Criticisms of Freud: Commentary on the Freud Wars
Today’s Wall Street Journal offered a book review by Adam Kirsch of, yet another, “quasi-biography” of Sigmund Freud. The book in question is Freud: The Making of an Illusion by Frederick Crews, the latest in his seemingly endless criticisms of Freud. As noted by Kirsch, this endless war on Freud by Crews is a direct attack against the person of Freud and, by extension, an assault on nearly everything Freud had to say about the human mind.
Crews, a Professor Emeritus of English of UC Berkeley, is a well-established literary critic who had once embraced psychoanalytic theory, but has since become one of its most vociferous dissidents.

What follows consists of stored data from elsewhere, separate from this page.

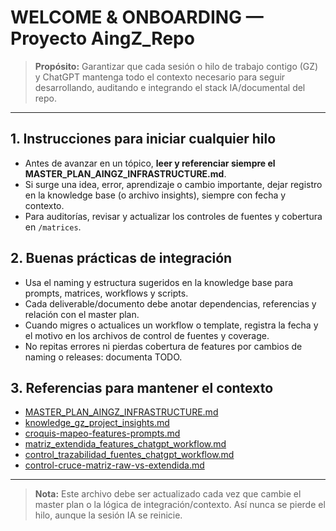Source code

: # WELCOME & ONBOARDING — Proyecto AingZ_Repo

> **Propósito:** Garantizar que cada sesión o hilo de trabajo contigo (GZ) y ChatGPT mantenga todo el contexto necesario para seguir desarrollando, auditando e integrando el stack IA/documental del repo.

---

## 1. Instrucciones para iniciar cualquier hilo
- Antes de avanzar en un tópico, **leer y referenciar siempre el MASTER_PLAN_AINGZ_INFRASTRUCTURE.md**.
- Si surge una idea, error, aprendizaje o cambio importante, dejar registro en la knowledge base (o archivo insights), siempre con fecha y contexto.
- Para auditorías, revisar y actualizar los controles de fuentes y cobertura en `/matrices`.

## 2. Buenas prácticas de integración
- Usa el naming y estructura sugeridos en la knowledge base para prompts, matrices, workflows y scripts.
- Cada deliverable/documento debe anotar dependencias, referencias y relación con el master plan.
- Cuando migres o actualices un workflow o template, registra la fecha y el motivo en los archivos de control de fuentes y coverage.
- No repitas errores ni pierdas cobertura de features por cambios de naming o releases: documenta TODO.

## 3. Referencias para mantener el contexto
- [MASTER_PLAN_AINGZ_INFRASTRUCTURE.md](../MASTER_PLAN_AINGZ_INFRASTRUCTURE.md)
- [knowledge_gz_project_insights.md](../knowledge/knowledge_gz_project_insights.md)
- [croquis-mapeo-features-prompts.md](../docs/croquis-mapeo-features-prompts.md)
- [matriz_extendida_features_chatgpt_workflow.md](../knowledge/matriz_extendida_features_chatgpt_workflow.md)
- [control_trazabilidad_fuentes_chatgpt_workflow.md](../matrices/control_trazabilidad_fuentes_chatgpt_workflow.md)
- [control-cruce-matriz-raw-vs-extendida.md](../matrices/control-cruce-matriz-raw-vs-extendida.md)

---

> **Nota:** Este archivo debe ser actualizado cada vez que cambie el master plan o la lógica de integración/contexto. Así nunca se pierde el hilo, aunque la sesión IA se reinicie.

His current work goes beyond his usual attacks against psychoanalysis as a “pseudo-science” and is a direct disparagement of Freud himself as a con man, liar, bully, plagiarist, and false prophet.
As a psychoanalyst myself, I wonder if Crews’ apparent obsession with destroying Freud and psychoanalysis represents what would be labeled a reaction formation–the exaggerated attempt to conceal a private truth (envy) with its opposite (contempt). This was not Crews’ first harsh criticism of Freud, which dates back decades. His agenda to eradicate Freud and Freudian theory ironically betrays his indebtedness to Freud for having established a basis for Crews’ career.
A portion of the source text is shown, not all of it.